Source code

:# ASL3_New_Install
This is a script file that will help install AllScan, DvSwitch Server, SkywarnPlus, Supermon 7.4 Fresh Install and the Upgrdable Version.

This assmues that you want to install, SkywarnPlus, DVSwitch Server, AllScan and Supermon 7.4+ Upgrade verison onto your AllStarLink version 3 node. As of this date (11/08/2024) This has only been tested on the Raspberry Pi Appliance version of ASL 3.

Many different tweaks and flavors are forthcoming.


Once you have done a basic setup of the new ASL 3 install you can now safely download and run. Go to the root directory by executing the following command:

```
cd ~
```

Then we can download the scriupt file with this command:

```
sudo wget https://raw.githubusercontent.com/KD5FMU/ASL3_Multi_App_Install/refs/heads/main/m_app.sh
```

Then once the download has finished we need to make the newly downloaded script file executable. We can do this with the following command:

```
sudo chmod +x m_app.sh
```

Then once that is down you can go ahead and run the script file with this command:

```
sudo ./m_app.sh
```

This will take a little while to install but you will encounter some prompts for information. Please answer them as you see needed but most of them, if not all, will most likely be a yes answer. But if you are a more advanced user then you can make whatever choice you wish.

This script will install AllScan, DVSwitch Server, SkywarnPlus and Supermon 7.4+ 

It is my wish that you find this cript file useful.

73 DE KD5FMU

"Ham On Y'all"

------------

• EXERCISE BRIEF:
Once you have read the entries, reproduce each one exactly.

• SOLUTION FOR THIS EXERCISE:
Source code

:# ASL3_New_Install
This is a script file that will help install AllScan, DvSwitch Server, SkywarnPlus, Supermon 7.4 Fresh Install and the Upgrdable Version.

This assmues that you want to install, SkywarnPlus, DVSwitch Server, AllScan and Supermon 7.4+ Upgrade verison onto your AllStarLink version 3 node. As of this date (11/08/2024) This has only been tested on the Raspberry Pi Appliance version of ASL 3.

Many different tweaks and flavors are forthcoming.


Once you have done a basic setup of the new ASL 3 install you can now safely download and run. Go to the root directory by executing the following command:

```
cd ~
```

Then we can download the scriupt file with this command:

```
sudo wget https://raw.githubusercontent.com/KD5FMU/ASL3_Multi_App_Install/refs/heads/main/m_app.sh
```

Then once the download has finished we need to make the newly downloaded script file executable. We can do this with the following command:

```
sudo chmod +x m_app.sh
```

Then once that is down you can go ahead and run the script file with this command:

```
sudo ./m_app.sh
```

This will take a little while to install but you will encounter some prompts for information. Please answer them as you see needed but most of them, if not all, will most likely be a yes answer. But if you are a more advanced user then you can make whatever choice you wish.

This script will install AllScan, DVSwitch Server, SkywarnPlus and Supermon 7.4+ 

It is my wish that you find this cript file useful.

73 DE KD5FMU

"Ham On Y'all"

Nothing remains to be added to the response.